Une nouvelle mélodie débarqua, plus puissante et imposante que la précédente, finissant de nous sortir de notre moment.

Jimin se détacha lentement de moi, ses bras entourant maintenant mon cou. Je voulus l'embrasser, enfin retrouver ces lèvres qui me narguaient depuis le début de notre danse. Mais il ne m'en laissa pas le temps, m'embrassant plutôt sur le nez avant de s'enfuir en direction de la cuisine, accompagné par un petit rire.

- Je finis le repas, tu peux terminer de te sécher les cheveux, je l'entendis me dire.

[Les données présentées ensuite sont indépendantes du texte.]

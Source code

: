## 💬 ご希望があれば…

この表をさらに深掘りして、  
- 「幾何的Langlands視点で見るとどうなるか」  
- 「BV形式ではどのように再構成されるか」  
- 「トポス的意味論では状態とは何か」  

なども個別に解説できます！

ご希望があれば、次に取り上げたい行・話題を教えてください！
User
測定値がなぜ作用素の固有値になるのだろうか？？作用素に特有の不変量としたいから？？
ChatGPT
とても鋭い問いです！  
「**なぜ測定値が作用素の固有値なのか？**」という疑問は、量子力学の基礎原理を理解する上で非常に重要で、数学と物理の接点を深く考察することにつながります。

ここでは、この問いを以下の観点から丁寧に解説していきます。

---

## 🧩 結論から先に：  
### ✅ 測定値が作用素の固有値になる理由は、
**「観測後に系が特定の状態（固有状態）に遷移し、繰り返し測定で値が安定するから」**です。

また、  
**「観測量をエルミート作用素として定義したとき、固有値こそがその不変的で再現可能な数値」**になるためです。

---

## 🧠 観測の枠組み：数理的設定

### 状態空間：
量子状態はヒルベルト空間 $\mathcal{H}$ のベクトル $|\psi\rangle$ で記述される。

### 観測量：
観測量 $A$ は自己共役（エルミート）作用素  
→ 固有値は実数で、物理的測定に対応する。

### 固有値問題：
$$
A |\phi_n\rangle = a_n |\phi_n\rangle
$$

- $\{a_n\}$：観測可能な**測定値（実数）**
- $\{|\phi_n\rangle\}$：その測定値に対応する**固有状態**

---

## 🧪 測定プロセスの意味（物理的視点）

- Ils sont secs, je répondis en passant une main dans mes mèches noires.

- Non, ils sont encore humides, tu vas attraper froid si tu restes comme ça.

- Bien, bien, j'y vais.

Je capitulai rapidement, trouvant une petite serviette sèche dans les placards de la salle de bain pour la poser sur ma tête.
S'il n'avait pas allumé le lecteur CD lorsque j'étais à peine sorti de la douche, je n'aurais pas eu ce soucis.

Avec Jimin c'était toujours comme ça. Lorsqu'il voulait quelque chose, c'était tout de suite, il se débrouillait toujours pour me faire craquer. Ce qui n'était jamais très compliqué.

Une fois la table mise, et un Jimin satisfait de l'état de mes cheveux, nous purent commencer à manger. La télé jouant toujours son rôle de bruit de fond, nous discutions tranquillement.

- Tu sais que les résultats du concours sont demain ? Je finis par lâcher.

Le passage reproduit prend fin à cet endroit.